Date Published: January 1, 2010
Publisher: Public Library of Science
Author(s): Nicole Creanza, Jason S. Schwarz, Joel E. Cohen, Robert C. Fleischer. http://doi.org/10.1371/journal.pone.0008544
Abstract: Long-term influenza evolution has been well studied, but the patterns of sequence diversity within seasons are less clear. H3N2 influenza genomes sampled from New York State over ten years indicated intraseasonal changes in evolutionary dynamics. Using the mean Hamming distance of a set of amino acid or nucleotide sequences as an indicator of its diversity, we found that influenza sequence diversity was significantly higher during the early epidemic period than later in the influenza season. Diversity was lowest during the peak of the epidemic, most likely due to the high prevalence of a single dominant amino acid sequence or very few dominant sequences during the peak epidemic period, corresponding with rapid expansion of the viral population. The frequency and duration of dominant sequences varied by influenza protein, but all proteins had an abundance of one distinct sequence during the peak epidemic period. In New York State from 1995 to 2005, high sequence diversity during the early epidemic suggested that seasonal antigenic drift could have occurred primarily in this period, followed by a clonal expansion of typically one clade during the peak of the epidemic, possibly indicating a shift to neutral drift or purifying selection.

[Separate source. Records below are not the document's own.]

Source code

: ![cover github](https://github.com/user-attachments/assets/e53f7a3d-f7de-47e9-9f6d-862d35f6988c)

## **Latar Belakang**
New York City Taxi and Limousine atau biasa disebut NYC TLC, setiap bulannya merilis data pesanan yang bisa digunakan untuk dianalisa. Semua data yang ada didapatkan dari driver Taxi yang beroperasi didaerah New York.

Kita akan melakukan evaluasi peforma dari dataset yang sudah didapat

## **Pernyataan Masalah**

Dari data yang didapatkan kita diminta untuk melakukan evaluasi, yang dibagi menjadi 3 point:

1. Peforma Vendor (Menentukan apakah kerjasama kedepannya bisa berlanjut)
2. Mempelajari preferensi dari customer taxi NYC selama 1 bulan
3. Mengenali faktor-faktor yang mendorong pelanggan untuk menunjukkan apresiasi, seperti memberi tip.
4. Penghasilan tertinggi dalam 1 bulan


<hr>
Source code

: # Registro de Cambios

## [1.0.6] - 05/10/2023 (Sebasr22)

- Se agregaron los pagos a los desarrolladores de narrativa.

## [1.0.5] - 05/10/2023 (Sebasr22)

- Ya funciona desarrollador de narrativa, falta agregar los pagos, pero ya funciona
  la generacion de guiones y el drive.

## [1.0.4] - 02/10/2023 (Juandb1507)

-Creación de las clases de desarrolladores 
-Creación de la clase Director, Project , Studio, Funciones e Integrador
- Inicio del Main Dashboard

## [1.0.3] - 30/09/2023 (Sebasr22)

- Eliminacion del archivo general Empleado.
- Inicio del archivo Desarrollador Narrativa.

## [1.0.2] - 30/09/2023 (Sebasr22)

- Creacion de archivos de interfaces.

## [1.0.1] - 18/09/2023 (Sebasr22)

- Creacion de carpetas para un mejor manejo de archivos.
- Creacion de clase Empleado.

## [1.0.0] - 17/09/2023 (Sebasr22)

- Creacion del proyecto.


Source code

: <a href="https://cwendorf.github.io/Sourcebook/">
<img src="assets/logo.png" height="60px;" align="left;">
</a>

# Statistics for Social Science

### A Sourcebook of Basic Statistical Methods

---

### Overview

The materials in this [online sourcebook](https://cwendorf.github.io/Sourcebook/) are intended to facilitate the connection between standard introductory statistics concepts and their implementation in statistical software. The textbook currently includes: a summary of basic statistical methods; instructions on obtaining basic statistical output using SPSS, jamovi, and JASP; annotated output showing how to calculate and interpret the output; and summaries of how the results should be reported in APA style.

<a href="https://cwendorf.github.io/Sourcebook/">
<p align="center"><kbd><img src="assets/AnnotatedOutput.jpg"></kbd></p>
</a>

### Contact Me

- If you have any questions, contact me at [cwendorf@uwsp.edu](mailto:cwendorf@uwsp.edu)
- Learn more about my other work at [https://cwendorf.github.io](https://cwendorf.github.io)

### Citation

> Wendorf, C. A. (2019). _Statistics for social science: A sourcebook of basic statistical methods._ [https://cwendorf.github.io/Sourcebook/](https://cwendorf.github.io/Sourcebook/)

Partial Text: The three human influenza pandemics of the 20th century originated from avian strains that changed through mutation or reassortment of the RNA segments to produce a virus novel to human immune systems and capable of human-to-human transmission . The recent spread of the avian influenza strain H5N1 and the swine H1N1 strain and the resulting fear that small changes in these viruses could cause a devastating human pandemic have made the goal of understanding influenza evolution timely and important. To date, seasonal influenza has caused cumulatively more deaths than pandemic influenza , killing an estimated 30,000 Americans each year  and 250,000 to 500,000 worldwide . Over the past decade, many seasonal influenza genomes have been fully sequenced, providing a database for detailed evolutionary studies of the virus.
The database of H3N2 sequences from New York State was a valuable resource for close scrutiny of influenza dynamics. We utilized these data to test predictions about intraseasonal influenza evolution. Influenza nucleotide and protein sequence diversity was highest at the beginning of the epidemic; during the expansion of the epidemic (and of the influenza population), influenza diversity fell significantly (Tables 1 and 2). Based on phylogenies (Supplemental Figures S3-S4) and the prevalence of the dominant sequences (Figure 2), the rapid expansion of influenza during the epidemic peak consisted largely of the clonal expansion of one clade. The evolutionary dynamics behind this clonal expansion were unclear. Mathematical models of evolution within an influenza season predicted differences in sequence evolution under neutral versus non-neutral antigenic drift . When the assumption of neutrality was removed and the host’s immunity could affect viral fitness, models indicated that “significant amounts of antigenic drift can occur in the early phases of the epidemic when there are still relatively few infected hosts” and much of the antigenic drift in flu sequences would occur before the peak of the epidemic . It is possible that the increased sequence diversity in the early epidemic was somehow related to non-neutral drift during that period, perhaps across larger populations than we have investigated. Influenza could have shifted between two dominant processes, antigenic drift and purifying selection . In New York State from 1995 to 2005, antigenic drift could have occurred primarily in the early part of each season’s epidemic, followed by a clonal expansion in the population of typically one clade. We have no concrete indications that non-neutral drift was occurring early in the epidemic. Analysis of dN/dS ratios between periods was inconclusive, but these small groups of closely related sequences were not particularly amenable to analysis by dN/dS . The finer details of the early period of the epidemic, such as how many distinct sequences are circulating and how fast amino acid changes accumulate, could not be measured with the available data due to the low number of infections and inadequate sampling.